Some creditors has sued one Bakrie company in New York, while a Jakarta supplier has asked an Indonesian court to supervise a debt restructuring. Other creditors of another Bakrie firm have refused a proposal to convert its debt into shares.

Companies from Japan, Malaysia and Indonesia had expressed interest in palm and rubber assets under Bakrie Sumatera Plantations, but the group wanted to keep them, said a source familiar with the Bakrie Group strategy, who declined to be named.

Another person close to the group said that, with debt levels as high as they were, “in a way you have to come up with a plan to restructure even if it’s a long-term game”.

Judgements in foreign courts were not enforceable in Indonesia, so foreign creditors would do better to leave Bakrie to work out its debt problems rather than try to enforce claims against it, said the second person.

The Bakrie Group has long carried a heavy debt load and creditors have been tolerant, in part because of generous yields and a belief that the companies could tap rich mining resources to come up with cash.

However, the coal business – pivotal for Bakrie – has been hard hit. The price of thermal coal is now about $65 a tonne, compared with a peak of nearly $195 in 2008, before Bakrie took on a lot of new debt to expand.

Achmad Bakrie founded the Bakrie Group in 1942 to trade commodities, such as cocoa and coffee, in Sumatra. Today, one of his sons leads the group. Aside from coal, Bakrie has expanded into oil and gas, plantations, property and other businesses, mainly through debt-funded acquisitions.

Ten Bakrie-linked listed companies had total debt of US$8.1bn as of June, with flagship coal miner Bumi Resources alone owing US$4.3bn, according to Thomson Reuters data.

When asked about the Bakrie Group’s strategy to service its debt, spokesman Christopher Fong said that companies associated with the group were independently managed and, in some cases, the Bakrie family did not hold a majority stake.

“They are not under one umbrella and need to be viewed as standalone entities,” he said in an email. Bakrie saw coal prices rising above $80 next year and it maintained strong relationships with its banks, he added.

Three bondholders have sued Bakrie Telecom in a New York court and Indonesia’s Netwave Multi Media, one of Bakrie Telecom’s local vendors, has requested a court-supervised debt restructuring process in Jakarta.

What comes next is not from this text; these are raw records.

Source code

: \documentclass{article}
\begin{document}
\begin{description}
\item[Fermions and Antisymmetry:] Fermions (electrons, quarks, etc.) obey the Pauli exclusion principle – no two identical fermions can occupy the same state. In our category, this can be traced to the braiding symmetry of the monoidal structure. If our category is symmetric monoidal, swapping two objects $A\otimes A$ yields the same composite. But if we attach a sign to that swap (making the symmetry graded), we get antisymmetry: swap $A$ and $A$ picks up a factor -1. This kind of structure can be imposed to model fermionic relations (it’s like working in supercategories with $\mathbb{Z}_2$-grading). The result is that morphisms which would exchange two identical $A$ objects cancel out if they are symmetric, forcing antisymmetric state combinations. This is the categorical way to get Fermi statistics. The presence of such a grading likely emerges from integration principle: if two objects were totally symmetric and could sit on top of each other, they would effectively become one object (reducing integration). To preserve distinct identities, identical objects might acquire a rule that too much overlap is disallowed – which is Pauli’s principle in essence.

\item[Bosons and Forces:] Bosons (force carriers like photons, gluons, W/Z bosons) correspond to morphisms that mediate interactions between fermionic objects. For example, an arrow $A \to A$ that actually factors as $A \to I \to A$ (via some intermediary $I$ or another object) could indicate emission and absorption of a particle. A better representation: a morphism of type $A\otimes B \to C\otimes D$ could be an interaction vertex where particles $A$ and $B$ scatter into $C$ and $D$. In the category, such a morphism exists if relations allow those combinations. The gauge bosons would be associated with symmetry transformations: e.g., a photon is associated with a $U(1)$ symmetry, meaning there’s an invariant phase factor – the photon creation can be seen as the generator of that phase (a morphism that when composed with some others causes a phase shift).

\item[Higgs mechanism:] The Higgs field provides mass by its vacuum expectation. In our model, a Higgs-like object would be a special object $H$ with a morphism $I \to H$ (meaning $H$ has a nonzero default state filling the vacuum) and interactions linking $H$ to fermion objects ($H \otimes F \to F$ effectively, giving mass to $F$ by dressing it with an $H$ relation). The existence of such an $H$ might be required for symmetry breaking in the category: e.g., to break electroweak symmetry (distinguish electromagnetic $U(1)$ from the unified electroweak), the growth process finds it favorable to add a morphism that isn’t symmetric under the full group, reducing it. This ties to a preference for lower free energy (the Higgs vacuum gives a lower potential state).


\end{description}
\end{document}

Netwave was worried that the interests of several big, foreign creditors would be prioritised over others, Sandra Nangoy, a lawyer representing Netwave, told Reuters.

“We are not asking Bakrie Telecom to sell its assets right now, but Bakrie Telecom has to give certainty and guarantee that it will pay its debt,” she said.

Bakrie Telecom said on Tuesday it had received official notification from the Jakarta commercial court and it would “take the appropriate steps to respond…while paying attention to the interests of all our creditors and business sustainability.”

Earlier this month, Axis Bank, Credit Suisse, Deutsche Bank, UBS and China Development Bank declined Bumi’s proposal to exchange US$$275m of its debt for new shares. Bumi shares have lost more than half their value so far this year.

“I think investors are somewhat resigned to the fact that they are dependent on the company to initiate the next stage. Yes, the level of frustration is rising, but I think at this point investors have yet to organise themselves,” said a Bumi bondholder, who declined to be named due to the sensitivity of the matter.

Even after completing an agreed US$1.36bn debt-to-equity swap with China Investment Corp, Bumi would not have the internal capacity to fund more than US$1bn maturing over the next 18 months due to its weak liquidity and over-leveraged balance sheet, Moody’s Investors Service said in August.

Brian Grieser, senior analyst at Moody’s, said that Bumi had faced “the perfect storm of high-interest debt and a fall in coal prices.”

Some executives close to the Bakries believe that the group will be able to ride through its latest challenge.

“I do not have even the smallest doubt that they are managing this well, and will make a strong comeback,” said Indonesian coal-mining magnate Samin Tan, who bought the Bakries’ stake in Bumi PLC, now known as Asia Resource Minerals PLC. “History has proven this time and again.”